Looking for high dividend yield companies?

Looking for high dividend yield companies?

Last updated: 31 Aug, 2020 | 07:51 pm

Looking for high dividend yield companies?
  • After Budget 2020 abolished DDT (Dividend Distribution Tax), companies with high Foreign Promoter Holdings will be major beneficiaries

Previous rule

  • Before 31st March 2020, companies distributing dividends had to pay tax at an effective rate of 20.56%. Effectively, out of every ₹100 in distributable profits, companies had to cough up ₹20.56 as tax, with only ₹79.44 left for distribution to shareholders.

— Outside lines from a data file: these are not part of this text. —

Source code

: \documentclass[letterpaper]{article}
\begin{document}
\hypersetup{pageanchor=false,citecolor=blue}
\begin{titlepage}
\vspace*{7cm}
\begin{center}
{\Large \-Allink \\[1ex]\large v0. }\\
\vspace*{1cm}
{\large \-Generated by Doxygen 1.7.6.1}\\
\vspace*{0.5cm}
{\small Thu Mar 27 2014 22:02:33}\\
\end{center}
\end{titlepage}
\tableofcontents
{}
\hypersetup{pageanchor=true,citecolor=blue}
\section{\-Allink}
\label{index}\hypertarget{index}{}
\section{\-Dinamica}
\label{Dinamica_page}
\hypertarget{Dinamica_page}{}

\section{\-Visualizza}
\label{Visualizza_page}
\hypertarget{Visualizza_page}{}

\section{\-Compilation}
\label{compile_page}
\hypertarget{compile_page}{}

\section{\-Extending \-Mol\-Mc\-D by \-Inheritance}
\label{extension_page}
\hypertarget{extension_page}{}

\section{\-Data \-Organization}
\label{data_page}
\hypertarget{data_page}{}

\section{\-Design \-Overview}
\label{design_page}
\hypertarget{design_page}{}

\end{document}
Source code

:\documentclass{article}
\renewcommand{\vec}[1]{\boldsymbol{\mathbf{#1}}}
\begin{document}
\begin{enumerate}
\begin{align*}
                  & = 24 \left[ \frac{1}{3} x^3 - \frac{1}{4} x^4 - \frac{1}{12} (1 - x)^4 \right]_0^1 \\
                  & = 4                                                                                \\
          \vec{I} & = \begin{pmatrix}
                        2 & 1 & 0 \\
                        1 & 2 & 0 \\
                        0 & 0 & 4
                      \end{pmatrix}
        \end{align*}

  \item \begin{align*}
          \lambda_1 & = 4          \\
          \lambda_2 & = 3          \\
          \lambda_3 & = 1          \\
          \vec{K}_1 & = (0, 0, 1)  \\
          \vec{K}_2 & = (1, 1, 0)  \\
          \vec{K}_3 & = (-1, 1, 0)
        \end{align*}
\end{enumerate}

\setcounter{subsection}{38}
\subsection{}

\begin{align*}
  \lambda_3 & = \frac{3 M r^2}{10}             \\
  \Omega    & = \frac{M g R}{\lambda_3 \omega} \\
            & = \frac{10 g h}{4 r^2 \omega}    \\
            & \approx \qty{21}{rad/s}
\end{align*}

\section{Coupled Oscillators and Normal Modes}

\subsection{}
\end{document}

Benefit for Foreign Promoters

  • 'Foreign entities (FPI & FDI) constitute about a third of all ownership in listed stocks in India. This number is even higher for cash-rich dividend paying companies.'
  • As the DDT is now abolished, the rate paid by most Foreign Promoters is much lower
  • Foreign Promoters will now pay tax on dividends earned in India at either 20% or lower rates, specified in tax treaties inked by their home countries. 
  • This rate of 20% would be further reduced where the tax treaty provides for a beneficial lower rate. As seen from the table below, the tax rate on dividends under most tax treaties is 15 percent. These rates can be as low as 5 per cent in some cases, as opposed to 20.56% tax on dividends earlier.

Higher Dividend yields ahead

  • Most companies sitting on cash and high foreign holding might see a higher dividend yield. This is particularly true for companies with high Foreign promoter ownership!
  • There were 20 multinational companies in NSE 500, with a dividend yield of more than 1% in FY20 (highest being 5.90%) and a majority Foreign Promoter Holding.

INDmoney analysis

  • While the high dividend payouts for these companies is great for foreign entities, Resident Indians will have to pay tax on these dividends at your income slab rate.
  • If you are in a higher slab rate, it may not make sense to invest in these companies purely for the dividend.